Following two years of pressure from PACT (People Acting for Community Together), the Miami-Dade County Commission recently passed a resolution to fund the Affordable Housing Trust Fund to the tune of at least $10 million a year.

 

Barry students, faculty, and staff contributed to the efforts by participating in PACT assemblies and community meetings and by providing program support through the Barry Service Corps (BSC).

 

In the fall of 2014, PACT selected homelessness as a new focus issue. After research teams identified a lack of affordable housing as a key factor that leads to homelessness, PACT leaders worked with public officials to establish the Affordable Housing Trust Fund.

 

Commissioners Daniella Levine Cava and Xavier Suarez, the primary cosponsors of the resolution that established the trust fund, crafted the legislation in response to PACT’s request. Commissioners Barbara Jordan and Jean Monestime, cosponsors of the legislation, also met with PACT representatives, who encouraged their support of the legislation.

 

PACT is a coalition of 39 Miami-Dade churches, synagogues, mosques, and universities.

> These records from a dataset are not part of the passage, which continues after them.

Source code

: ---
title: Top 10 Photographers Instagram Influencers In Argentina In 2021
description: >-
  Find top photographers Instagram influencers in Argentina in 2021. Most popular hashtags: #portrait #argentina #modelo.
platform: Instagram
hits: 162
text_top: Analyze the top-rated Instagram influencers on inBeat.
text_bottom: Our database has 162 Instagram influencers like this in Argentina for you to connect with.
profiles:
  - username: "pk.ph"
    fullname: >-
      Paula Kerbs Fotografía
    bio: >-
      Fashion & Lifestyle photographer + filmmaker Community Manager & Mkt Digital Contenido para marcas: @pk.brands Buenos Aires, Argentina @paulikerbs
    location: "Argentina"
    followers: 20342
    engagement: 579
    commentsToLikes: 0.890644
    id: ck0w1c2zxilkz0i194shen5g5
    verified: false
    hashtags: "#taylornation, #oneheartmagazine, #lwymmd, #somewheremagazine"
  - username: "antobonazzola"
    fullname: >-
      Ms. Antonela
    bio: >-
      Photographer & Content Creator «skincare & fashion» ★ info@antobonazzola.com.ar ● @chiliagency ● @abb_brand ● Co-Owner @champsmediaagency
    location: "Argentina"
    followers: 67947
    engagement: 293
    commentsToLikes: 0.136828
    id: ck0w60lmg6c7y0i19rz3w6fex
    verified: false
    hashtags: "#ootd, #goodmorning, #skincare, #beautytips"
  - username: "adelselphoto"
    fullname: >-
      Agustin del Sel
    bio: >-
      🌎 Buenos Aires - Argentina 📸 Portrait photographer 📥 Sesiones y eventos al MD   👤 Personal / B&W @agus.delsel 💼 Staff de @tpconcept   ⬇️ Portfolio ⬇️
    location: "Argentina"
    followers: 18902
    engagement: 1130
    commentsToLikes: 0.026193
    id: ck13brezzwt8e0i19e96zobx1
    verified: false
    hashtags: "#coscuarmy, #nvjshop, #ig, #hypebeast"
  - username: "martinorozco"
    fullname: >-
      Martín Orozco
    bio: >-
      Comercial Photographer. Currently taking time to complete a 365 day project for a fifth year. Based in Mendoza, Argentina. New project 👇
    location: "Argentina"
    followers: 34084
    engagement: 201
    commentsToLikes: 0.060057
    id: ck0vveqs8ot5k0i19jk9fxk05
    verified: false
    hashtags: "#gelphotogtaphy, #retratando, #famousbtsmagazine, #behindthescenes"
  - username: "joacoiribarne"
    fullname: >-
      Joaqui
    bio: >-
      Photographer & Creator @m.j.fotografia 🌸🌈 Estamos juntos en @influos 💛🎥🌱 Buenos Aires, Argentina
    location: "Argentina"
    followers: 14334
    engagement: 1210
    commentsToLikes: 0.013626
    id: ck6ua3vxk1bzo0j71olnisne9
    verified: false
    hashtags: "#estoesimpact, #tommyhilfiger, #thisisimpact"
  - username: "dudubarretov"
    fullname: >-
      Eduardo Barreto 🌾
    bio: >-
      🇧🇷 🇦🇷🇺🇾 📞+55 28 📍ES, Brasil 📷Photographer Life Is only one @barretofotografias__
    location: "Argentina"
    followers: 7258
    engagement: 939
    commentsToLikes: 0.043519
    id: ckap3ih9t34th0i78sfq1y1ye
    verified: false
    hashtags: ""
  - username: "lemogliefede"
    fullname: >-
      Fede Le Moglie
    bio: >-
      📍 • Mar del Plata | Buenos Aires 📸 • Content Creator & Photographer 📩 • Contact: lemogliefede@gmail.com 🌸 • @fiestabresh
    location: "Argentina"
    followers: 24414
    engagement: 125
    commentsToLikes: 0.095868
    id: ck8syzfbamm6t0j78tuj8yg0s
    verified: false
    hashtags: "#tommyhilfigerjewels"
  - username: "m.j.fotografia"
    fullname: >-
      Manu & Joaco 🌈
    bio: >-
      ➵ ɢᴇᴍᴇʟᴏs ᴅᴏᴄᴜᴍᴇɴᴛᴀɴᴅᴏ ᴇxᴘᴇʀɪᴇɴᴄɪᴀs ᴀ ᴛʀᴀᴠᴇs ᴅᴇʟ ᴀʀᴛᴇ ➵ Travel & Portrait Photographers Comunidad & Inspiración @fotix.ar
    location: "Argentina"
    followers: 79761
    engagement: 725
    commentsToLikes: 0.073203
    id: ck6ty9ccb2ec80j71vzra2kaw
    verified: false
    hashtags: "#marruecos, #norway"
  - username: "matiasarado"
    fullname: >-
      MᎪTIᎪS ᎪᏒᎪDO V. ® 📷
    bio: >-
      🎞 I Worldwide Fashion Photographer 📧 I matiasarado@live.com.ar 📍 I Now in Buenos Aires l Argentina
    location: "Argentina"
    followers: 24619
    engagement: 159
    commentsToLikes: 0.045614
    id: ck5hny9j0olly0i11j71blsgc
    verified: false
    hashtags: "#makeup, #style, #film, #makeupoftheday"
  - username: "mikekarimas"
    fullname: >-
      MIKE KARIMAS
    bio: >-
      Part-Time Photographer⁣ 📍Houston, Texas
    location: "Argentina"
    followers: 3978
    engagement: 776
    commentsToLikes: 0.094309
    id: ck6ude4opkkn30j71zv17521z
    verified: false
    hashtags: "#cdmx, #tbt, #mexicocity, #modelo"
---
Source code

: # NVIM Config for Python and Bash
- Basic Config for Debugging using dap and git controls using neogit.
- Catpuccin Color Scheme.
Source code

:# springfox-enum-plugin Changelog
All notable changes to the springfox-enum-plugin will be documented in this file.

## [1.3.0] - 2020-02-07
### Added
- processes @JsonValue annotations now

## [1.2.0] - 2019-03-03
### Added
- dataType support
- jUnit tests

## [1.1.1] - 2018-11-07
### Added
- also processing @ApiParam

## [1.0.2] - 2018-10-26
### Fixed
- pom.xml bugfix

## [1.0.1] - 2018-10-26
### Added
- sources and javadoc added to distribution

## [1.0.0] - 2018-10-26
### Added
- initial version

Its members work cooperatively to identify pressing community issues and follow a direct-action community-organizing strategy to effect social change.

 

“The strategy begins with a consensus process in which members select two or three issues of focus each year,” explained Courtney Berrien, associate director of the Center for Community Service Initiatives (CCSI). “Research teams then investigate best practices and public policies that can be implemented locally. After reaching consensus, the coalition’s members work directly with politicians and public servants to gain their support for enacting the identified policies. In the final step of the process, PACT members hold the officials accountable by asking them in front of more than 1,000 voters at the annual PACT Nehemiah Action Assembly to follow through with their commitments.”

 

Throughout this process, Barry students, faculty, and staff supported PACT’s efforts by taking part in the annual meeting, north rally, Nehemiah action, and justice-team ministry assemblies. The Barry participants included theology and sociology students taking service-learning courses, social work graduate students, and BSC fellows.

 

BSC Fellows Taleah Becton, Mickaelle Celigny, Christopher Riker, and Kevin Dalia worked directly with PACT as a weekly assignment throughout the 2015–2016 academic year. They facilitated community engagement opportunities for students enrolled in service-learning courses, contributed to research on public officials, completed data-entry projects, translated assembly documents, and provided event support.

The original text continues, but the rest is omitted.